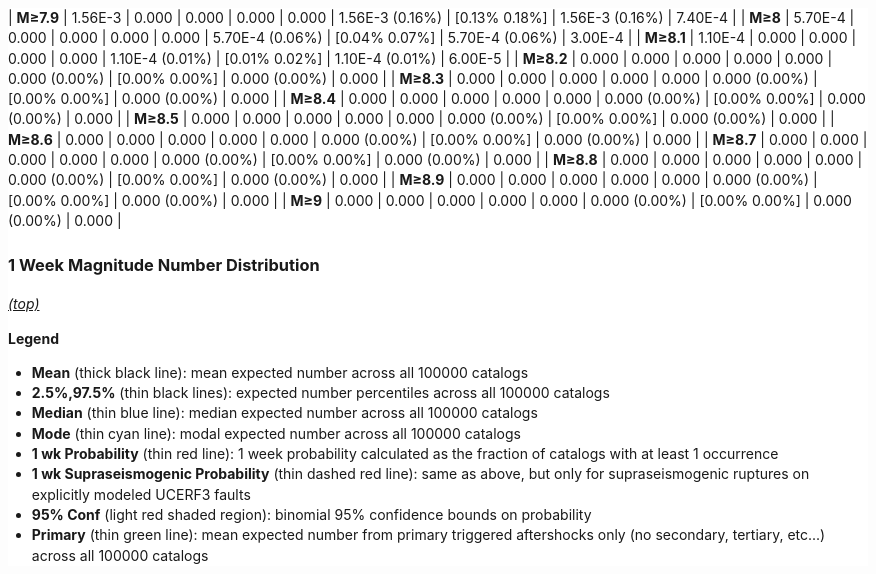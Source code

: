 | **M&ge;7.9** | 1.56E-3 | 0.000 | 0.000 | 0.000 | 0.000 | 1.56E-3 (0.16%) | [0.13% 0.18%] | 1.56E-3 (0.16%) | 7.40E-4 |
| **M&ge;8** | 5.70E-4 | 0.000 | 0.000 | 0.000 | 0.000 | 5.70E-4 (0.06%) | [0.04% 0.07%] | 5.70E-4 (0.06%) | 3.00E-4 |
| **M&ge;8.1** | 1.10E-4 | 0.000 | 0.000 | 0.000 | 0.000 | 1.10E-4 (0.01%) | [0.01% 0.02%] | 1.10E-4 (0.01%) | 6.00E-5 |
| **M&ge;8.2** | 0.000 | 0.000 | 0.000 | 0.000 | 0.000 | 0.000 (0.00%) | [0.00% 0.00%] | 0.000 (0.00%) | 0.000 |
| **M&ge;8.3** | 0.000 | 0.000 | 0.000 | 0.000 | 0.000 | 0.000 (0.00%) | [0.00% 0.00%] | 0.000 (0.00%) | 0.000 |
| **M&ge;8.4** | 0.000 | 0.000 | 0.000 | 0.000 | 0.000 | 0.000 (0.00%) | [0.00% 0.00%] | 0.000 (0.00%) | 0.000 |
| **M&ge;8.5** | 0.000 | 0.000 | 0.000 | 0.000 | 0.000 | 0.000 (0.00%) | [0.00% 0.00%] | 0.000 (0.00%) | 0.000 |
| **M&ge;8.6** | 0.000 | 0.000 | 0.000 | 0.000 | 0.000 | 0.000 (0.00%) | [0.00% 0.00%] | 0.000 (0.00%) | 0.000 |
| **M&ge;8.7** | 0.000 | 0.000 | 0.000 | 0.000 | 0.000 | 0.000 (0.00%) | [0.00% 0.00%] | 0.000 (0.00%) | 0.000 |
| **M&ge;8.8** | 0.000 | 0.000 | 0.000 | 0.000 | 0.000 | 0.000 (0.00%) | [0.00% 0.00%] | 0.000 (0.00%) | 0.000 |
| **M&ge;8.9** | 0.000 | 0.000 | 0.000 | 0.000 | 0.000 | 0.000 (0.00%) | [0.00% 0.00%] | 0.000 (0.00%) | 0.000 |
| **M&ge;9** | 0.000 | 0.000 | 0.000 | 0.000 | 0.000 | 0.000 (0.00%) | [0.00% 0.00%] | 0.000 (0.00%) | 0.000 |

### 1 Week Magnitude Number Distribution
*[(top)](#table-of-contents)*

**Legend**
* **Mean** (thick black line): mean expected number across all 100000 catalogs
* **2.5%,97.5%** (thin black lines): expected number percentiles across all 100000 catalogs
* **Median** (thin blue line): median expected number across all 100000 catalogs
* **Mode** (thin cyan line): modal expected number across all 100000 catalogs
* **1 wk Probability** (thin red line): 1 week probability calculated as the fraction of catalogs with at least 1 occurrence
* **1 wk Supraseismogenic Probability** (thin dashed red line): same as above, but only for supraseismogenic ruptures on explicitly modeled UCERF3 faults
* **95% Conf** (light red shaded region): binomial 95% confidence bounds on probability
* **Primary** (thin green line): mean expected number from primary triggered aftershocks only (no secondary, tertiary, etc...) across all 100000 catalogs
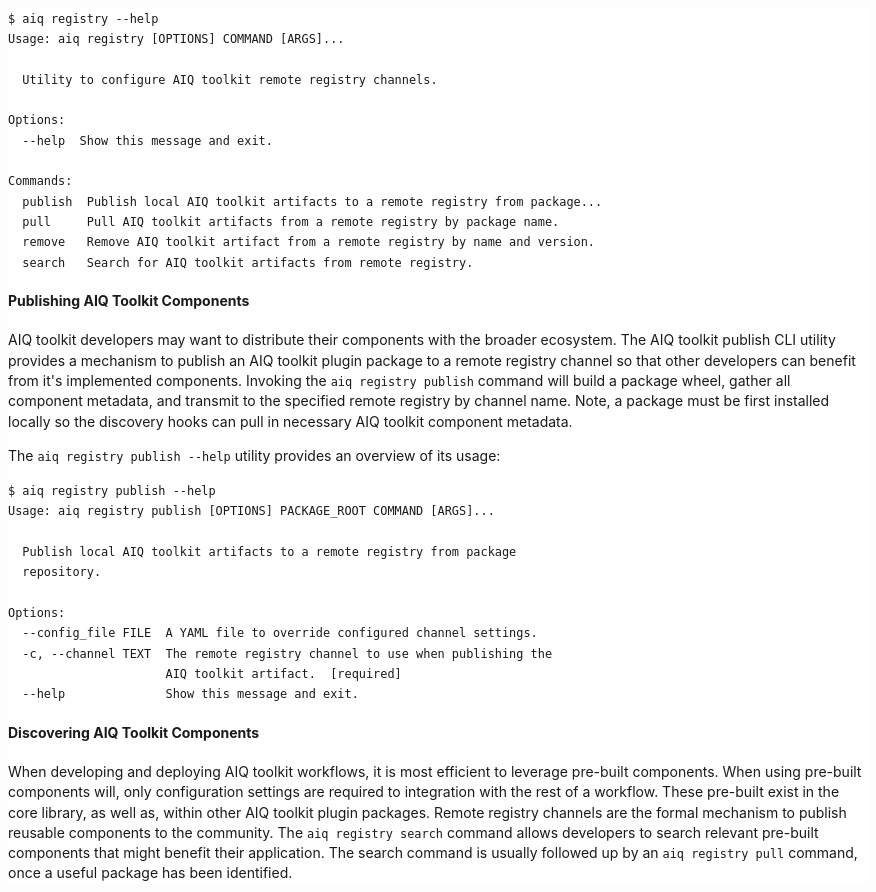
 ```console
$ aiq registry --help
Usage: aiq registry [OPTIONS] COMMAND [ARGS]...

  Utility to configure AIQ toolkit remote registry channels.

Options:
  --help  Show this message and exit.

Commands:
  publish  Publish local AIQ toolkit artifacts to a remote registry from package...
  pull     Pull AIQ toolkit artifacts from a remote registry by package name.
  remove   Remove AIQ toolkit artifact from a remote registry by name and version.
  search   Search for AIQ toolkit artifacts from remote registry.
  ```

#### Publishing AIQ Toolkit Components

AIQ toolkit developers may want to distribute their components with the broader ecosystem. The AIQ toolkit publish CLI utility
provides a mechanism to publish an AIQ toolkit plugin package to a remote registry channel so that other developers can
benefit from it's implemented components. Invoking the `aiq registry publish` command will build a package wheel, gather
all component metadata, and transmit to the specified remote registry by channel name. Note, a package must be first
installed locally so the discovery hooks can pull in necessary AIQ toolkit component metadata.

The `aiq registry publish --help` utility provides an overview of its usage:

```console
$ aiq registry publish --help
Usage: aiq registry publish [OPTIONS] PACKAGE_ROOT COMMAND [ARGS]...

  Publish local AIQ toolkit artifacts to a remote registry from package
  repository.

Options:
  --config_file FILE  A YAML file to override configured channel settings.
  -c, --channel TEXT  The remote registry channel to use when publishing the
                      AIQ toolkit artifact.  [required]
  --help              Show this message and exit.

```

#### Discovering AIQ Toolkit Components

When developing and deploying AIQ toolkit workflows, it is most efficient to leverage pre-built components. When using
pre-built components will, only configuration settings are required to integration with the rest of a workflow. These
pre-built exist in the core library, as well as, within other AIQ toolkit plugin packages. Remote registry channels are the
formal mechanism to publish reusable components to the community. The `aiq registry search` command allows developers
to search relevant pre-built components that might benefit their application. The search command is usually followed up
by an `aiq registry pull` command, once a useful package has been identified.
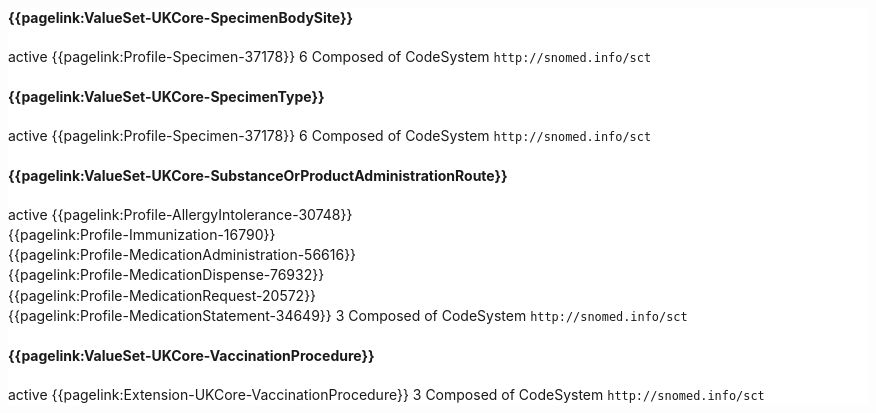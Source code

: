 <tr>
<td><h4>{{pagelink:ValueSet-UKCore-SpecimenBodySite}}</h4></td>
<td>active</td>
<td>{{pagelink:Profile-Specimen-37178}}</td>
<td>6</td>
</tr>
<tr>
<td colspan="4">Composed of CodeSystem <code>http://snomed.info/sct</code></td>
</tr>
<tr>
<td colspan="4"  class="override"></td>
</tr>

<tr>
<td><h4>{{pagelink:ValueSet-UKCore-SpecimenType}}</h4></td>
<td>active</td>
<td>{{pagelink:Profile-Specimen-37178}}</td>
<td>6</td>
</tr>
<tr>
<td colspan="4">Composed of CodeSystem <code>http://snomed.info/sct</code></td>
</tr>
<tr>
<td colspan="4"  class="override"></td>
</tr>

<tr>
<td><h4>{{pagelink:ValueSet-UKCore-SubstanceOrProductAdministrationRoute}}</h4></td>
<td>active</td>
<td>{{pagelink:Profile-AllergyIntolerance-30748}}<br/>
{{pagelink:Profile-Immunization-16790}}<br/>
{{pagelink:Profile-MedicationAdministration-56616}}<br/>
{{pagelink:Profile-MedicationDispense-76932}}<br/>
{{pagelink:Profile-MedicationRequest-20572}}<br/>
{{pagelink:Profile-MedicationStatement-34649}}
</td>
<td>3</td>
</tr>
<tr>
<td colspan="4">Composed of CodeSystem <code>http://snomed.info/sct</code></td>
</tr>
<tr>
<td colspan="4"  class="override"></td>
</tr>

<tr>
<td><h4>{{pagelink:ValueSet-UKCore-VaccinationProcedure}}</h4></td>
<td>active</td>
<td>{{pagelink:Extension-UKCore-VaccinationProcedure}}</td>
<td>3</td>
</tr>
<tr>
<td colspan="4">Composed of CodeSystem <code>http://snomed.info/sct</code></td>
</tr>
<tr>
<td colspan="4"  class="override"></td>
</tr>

+-------+

State how many lines of the records above contain the word "black", giving only that number.

2